Tuesday, December 23, 2014

A Day In The Life: Palliative Care

day in the life palliative care
I have one day left of my second (shortened!) week of palliative care. Because I'm taking next week off for my winter vacation, I won't get a full four weeks on this rotation, but I'm sure I'll still learn lots! Last week and this week have been spent doing palliative care new outpatient consults at the cancer institute. When I return from holidays, I'll have six days of inpatient palliative care at another hospital. Here's what a typical day of outpatient palliative care looks like for me:

0830 h: I arrive at the palliative care office in the cancer institute, "borrow" whichever desk isn't in use, and get organized by looking at the schedule for the day and starting to look through those patients' charts. 

0900 h: The palliative team (nurses, pharmacist, staff physician, and me) meet to run through the lists of new consults (usually two for the day), ward patients, outpatient follow-ups (mostly by telephone; some in-person), and new referrals to be triaged, and come up with a work plan for the day.
cross cancer institute palliative
palliative team meeting room
0910 h: I spend the next 50 minutes looking through the charts of the two new patients, making notes on their histories, treatments, investigations, etc. In addition, I go through the detailed palliative triage assessments, noting the current issues that I'll need to focus on.

1000 h: I walk upstairs to see the patient, taking a history, completing the palliative assessment forms, and performing a physical exam.
cross cancer institute ward
the exam room with its shape-conforming mattress (which we're not supposed to tuck sheets under!)
palliative assessment forms
lots of palliative assessment forms, which I fill out with the patient
1100 h: I walk back downstairs to the palliative care office to present the patient to the staff physician. We spend the next twenty to thirty minutes discussing the issues and coming up with a management plan -- which the wonderful staff take as an opportunity to do a bit of teaching and are patient with answering my questions/entertaining my suggestions.

1130 h: The staff physician and I go back upstairs to discuss our plan with the patient. At this time we also discuss goals of care. We return downstairs to write prescriptions, which are faxed to the patient's pharmacy.
cross cancer institute
at least I'm getting some exercise walking up and down these stairs all day!
1200 h: I have a quick lunch (I've returned to packing the laziest lunch ever: a peanut butter sandwich) at my desk while getting my notes/forms together to dictate.

1205 h: I start dictating the new patient consult.

1300 h: I finish dictating (second only to geriatrics consults, palliative consults are the longest ever). I'm already running late for the second new patient so hurry upstairs to see them. As with the 10 am patient, I do a history, palliative assessment forms, and physical exam.
esas-r
more forms...this one is the ESAS-r (Edmonton Symptom Assessment System - revised), created locally and used widely!
1400 h: Back to the palliative care office to review the second patient with the staff and come up with a management plan.

1430 h: Back upstairs to share said plan with the patient and discuss goals of care.

1500 h: Dictate...

1600 h: Finished dictating. Time to edit my dictations from yesterday, which always takes longer than expected given their novel-esque nature.

1700 h: Home

Days in palliative care are busier than I'd expected. Although we only see two new consults, they are complicated patients, each with multiple challenging issues. It takes some extra time to discuss things like psychosocial issues, hospice, goals of care, wills, and personal directives. Depending on the patient's stage of disease, the consult may proceed quite slowly, secondary to patient confusion, drowsiness, or mobility issues. In our once weekly multidisciplinary new patient consult clinics, one consult can take up to six hours, with the patient seen in turn by a nurse, dietician, occupational therapist, respiratory therapist, speech language pathologist, social worker, psychologist, spiritual care provider, pharmacist, resident, and staff physician.

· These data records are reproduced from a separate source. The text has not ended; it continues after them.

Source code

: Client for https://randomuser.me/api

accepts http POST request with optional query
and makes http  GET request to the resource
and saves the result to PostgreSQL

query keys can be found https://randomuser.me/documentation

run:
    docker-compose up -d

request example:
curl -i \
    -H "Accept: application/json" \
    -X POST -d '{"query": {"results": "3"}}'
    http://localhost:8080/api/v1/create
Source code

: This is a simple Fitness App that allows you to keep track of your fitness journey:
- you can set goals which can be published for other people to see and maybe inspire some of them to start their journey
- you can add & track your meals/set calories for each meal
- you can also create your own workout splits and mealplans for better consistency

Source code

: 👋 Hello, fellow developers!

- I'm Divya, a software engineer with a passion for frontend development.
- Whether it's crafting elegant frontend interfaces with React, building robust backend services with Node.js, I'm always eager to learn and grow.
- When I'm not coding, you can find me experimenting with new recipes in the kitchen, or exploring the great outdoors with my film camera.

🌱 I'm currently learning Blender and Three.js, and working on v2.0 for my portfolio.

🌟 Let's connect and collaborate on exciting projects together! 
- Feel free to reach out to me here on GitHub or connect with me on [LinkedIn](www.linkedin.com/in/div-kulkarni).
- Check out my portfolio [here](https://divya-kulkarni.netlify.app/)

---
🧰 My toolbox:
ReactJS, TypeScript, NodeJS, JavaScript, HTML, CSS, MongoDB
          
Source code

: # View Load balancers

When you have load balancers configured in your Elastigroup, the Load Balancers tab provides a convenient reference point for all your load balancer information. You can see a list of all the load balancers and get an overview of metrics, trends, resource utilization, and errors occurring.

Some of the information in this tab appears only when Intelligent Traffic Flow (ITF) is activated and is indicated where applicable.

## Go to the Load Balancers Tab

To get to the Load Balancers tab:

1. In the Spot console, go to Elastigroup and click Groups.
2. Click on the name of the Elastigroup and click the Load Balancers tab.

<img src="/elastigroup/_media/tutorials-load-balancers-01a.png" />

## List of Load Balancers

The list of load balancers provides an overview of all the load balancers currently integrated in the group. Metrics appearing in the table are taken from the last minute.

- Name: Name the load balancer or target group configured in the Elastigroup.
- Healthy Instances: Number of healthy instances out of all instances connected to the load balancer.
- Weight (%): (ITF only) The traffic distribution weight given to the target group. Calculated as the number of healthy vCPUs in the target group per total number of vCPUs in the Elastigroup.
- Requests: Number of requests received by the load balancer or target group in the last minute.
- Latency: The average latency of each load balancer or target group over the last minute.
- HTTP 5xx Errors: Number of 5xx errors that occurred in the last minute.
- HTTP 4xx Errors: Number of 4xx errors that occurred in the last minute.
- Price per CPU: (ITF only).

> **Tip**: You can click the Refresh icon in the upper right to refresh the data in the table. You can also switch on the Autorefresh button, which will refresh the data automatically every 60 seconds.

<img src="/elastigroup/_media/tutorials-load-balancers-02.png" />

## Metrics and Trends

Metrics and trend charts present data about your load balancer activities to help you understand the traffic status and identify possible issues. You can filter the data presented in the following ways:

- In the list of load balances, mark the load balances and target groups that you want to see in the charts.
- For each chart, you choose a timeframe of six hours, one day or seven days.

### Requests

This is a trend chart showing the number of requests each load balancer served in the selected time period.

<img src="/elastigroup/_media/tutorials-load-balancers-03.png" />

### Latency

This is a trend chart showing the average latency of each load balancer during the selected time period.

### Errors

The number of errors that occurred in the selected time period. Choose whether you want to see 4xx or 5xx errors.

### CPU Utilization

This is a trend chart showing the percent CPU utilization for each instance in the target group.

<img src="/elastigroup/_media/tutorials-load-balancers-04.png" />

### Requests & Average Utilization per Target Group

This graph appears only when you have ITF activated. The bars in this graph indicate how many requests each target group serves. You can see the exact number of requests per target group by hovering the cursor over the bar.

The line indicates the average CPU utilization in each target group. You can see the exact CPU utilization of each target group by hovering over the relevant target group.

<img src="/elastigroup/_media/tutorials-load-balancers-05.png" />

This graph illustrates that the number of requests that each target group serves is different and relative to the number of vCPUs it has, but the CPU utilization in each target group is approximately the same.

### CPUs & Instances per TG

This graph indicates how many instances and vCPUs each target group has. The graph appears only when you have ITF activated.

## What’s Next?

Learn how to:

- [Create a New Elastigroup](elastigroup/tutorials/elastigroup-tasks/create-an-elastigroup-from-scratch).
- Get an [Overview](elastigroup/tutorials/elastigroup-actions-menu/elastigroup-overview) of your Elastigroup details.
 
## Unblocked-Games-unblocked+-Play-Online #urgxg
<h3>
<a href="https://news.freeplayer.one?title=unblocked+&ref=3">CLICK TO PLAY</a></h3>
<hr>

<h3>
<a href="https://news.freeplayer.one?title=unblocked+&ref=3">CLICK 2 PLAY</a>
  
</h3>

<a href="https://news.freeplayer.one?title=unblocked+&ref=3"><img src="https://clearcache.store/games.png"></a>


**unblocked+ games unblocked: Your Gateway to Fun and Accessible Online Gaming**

Palliative care is an interesting and challenging area of medicine that I hadn't been much exposed to during medical school. My main goal for the rotation is to become more comfortable with prescribing pain medications -- and fortunately I'm getting more familiar every day with selecting and dosing opioids. I'm also getting to know anti-emetics and laxatives a whole lot better, which is sure to come in useful on every other rotation to come. I appreciate having just two consults a day, as it allows me to spend time being thorough with each one, so that I can get the most out of it in terms of learning (while hopefully also benefitting the patient!).

pallium palliative pocketbookStudy Resources
  • The Pallium Palliative Pocketbook -- This little spiral-bound pocket guide, kindly given to me by one of the palliative care physicians, is a well-organized reference for quickly looking up management and medications.
  • BC Palliative Care Guidelines -- I was given a thin spiral-bound book in medical school summarizing palliative care management by topic (e.g. pain, dyspnea, etc.), which is a good readable overview that I still have with me in residency. Though I've been unable to find an online version of this specific book, many health jurisdictions do post guidelines online, such as these palliative care guidelines from BC.


  • Have you done a palliative care rotation?
    Have you come across any helpful palliative care resources?